Mount Zion Abbey
Mount Zion Abbey (German: Berg Sion) is a Premonstratensian nuns' abbey in the municipality of Gommiswald in the canton of St. Gallen in Switzerland. It is designated as part of the Inventory of Swiss Heritage Sites.
The Abbey was built on scenic rocky spur above the Gaster valley in 1761 by the priest Joseph Helg. It was built along a pilgrimage route from the churches on Lake Constance to Einsiedeln Abbey. The Loretto Chapel was built in 1763-65. A year after the chapel was completed three sisters moved from Schussenried Abbey in Germany to the new Abbey.
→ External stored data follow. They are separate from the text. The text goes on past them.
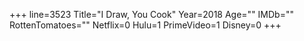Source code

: +++
line=3523
Title="I Draw, You Cook"
Year=2018
Age=""
IMDb=""
RottenTomatoes=""
Netflix=0
Hulu=1
PrimeVideo=1
Disney=0
+++

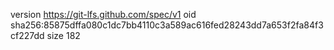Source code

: version https://git-lfs.github.com/spec/v1
oid sha256:85875dffa080c1dc7bb4110c3a589ac616fed28243dd7a653f2fa84f3cf227dd
size 182
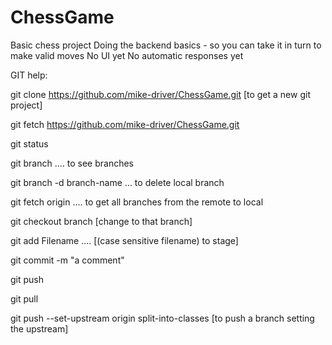 # ChessGame
Basic chess project
Doing the backend basics - so you can take it in turn to make valid moves
No UI yet
No automatic responses yet

GIT help:

git clone https://github.com/mike-driver/ChessGame.git [to get a new git project]

git fetch https://github.com/mike-driver/ChessGame.git

git status

git branch .... to see branches

git branch -d branch-name ... to delete local branch

git fetch origin .... to get all branches from the remote to local

git checkout branch [change to that branch]

git add Filename .... [(case sensitive filename) to stage]

git commit -m "a comment"

git push

git pull

git push --set-upstream origin split-into-classes [to push a branch setting the upstream]

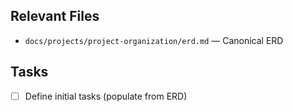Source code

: ## Relevant Files

- `docs/projects/project-organization/erd.md` — Canonical ERD

## Tasks

- [ ] Define initial tasks (populate from ERD)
The Abbey's farms and private donations supported the residents and allowed it to grow rapidly and by 1778 there were 52 sisters living there. The unique longitudinal main building grew organically through several expansion projects. Following the 1798 French invasion, the creation of the Helvetic Republic and then the Canton of St. Gallen in 1803, the Abbey went into decline. Under the Republic and the new Canton they lost many of their farms and were sometimes forced to billet troops. It rebounded between 1846-76 under the leadership of the matron Gertrude Hüsler from Steinhausen and confessor Benedict Frey from Wettingen Abbey. By 2000 there were 18 nuns living in the Abbey, under the Bishop of St. Gallen.